One mole of an ideal gas undergoes a process such that `P prop (1)/(T)`. The molar heat capacity of this process is 4R.

To solve the problem, we will follow these steps: ### Step 1: Understand the relationship between pressure and temperature Given that \( P \propto \frac{1}{T} \), we can express this relationship as: \[ P = \frac{k}{T} \] where \( k \) is a constant. ### Step 2: Use the ideal gas law From the ideal gas law, we know: \[ PV = nRT \] For one mole of gas (\( n = 1 \)): \[ PV = RT \] Substituting \( P \) from the previous step into the ideal gas equation gives: \[ \frac{k}{T} V = RT \] ### Step 3: Rearranging the equation Rearranging the equation: \[ kV = RT^2 \] This implies that \( PV \) is a constant, which we can denote as \( C \): \[ PV = C \] ### Step 4: Determine the molar heat capacity We are given that the molar heat capacity \( C \) for this process is \( 4R \).

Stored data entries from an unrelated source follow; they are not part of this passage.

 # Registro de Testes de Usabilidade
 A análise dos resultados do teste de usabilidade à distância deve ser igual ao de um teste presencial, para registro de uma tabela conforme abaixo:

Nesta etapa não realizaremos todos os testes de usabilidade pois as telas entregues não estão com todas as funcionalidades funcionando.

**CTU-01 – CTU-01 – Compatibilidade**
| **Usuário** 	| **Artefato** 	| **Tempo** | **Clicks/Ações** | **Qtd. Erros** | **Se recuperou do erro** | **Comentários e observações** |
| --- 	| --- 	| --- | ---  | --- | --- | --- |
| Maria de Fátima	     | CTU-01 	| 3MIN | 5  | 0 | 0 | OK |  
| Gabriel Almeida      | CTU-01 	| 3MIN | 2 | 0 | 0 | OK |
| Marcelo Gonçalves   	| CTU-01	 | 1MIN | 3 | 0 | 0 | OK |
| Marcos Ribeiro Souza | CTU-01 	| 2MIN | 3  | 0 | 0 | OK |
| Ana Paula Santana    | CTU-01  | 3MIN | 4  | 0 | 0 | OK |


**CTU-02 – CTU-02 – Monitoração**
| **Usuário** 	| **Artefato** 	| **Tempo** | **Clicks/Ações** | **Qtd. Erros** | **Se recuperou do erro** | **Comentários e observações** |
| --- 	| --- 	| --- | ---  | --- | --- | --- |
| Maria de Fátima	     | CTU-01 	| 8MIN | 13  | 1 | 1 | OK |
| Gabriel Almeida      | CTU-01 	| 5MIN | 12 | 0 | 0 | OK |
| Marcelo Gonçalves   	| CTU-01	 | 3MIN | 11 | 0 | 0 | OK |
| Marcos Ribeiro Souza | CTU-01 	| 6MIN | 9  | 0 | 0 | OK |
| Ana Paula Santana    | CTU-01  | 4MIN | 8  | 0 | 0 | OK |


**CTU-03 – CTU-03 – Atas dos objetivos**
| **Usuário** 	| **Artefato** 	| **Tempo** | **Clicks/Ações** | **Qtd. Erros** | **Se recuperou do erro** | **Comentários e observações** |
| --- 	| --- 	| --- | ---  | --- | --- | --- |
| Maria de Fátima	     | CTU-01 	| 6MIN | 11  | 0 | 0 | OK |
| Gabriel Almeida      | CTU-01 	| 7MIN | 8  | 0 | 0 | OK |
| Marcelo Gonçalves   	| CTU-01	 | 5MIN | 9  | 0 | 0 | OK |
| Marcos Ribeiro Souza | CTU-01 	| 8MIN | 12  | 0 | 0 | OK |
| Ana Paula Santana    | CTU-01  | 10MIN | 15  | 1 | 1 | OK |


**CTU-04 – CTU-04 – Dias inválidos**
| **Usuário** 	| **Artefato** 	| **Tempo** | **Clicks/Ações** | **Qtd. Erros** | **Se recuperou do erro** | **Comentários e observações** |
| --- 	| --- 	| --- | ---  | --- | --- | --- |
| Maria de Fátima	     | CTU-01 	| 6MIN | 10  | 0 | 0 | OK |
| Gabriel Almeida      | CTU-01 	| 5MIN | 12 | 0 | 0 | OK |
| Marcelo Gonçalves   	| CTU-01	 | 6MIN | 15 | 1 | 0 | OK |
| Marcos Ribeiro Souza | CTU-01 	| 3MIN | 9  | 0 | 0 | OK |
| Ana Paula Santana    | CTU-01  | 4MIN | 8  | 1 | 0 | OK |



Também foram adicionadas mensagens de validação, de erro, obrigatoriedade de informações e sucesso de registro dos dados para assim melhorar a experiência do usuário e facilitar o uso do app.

The relationship between heat capacities can be expressed as: \[ C = C_V + \frac{R}{1 - x} \] where \( x \) is the exponent in the equation \( PV^x = \text{constant} \). Here, since \( P \propto \frac{1}{T} \), we can identify \( x = \frac{1}{2} \). ### Step 5: Substitute values into the heat capacity equation We know \( C_V = 4R \): \[ 4R = C_V + \frac{R}{1 - \frac{1}{2}} \] This simplifies to: \[ 4R = C_V + 2R \] Thus: \[ C_V = 4R - 2R = 2R \] ### Step 6: Calculate \( \gamma \) The ratio \( \gamma \) (gamma) is defined as: \[ \gamma = \frac{C_P}{C_V} \] We can find \( C_P \) using: \[ C_P = C_V + R = 2R + R = 3R \] Thus: \[ \gamma = \frac{C_P}{C_V} = \frac{3R}{2R} = \frac{3}{2} \] ### Step 7: Calculate the degrees of freedom The degrees of freedom \( F \) can be calculated using: \[ F = 2 \cdot \frac{1}{\gamma - 1} \] Substituting \( \gamma = \frac{3}{2} \): \[ F = 2 \cdot \frac{1}{\frac{3}{2} - 1} = 2 \cdot \frac{1}{\frac{1}{2}} = 4 \] ### Step 8: Conclusion The degree of freedom is 4, and the value of \( \gamma \) is \( \frac{3}{2} \).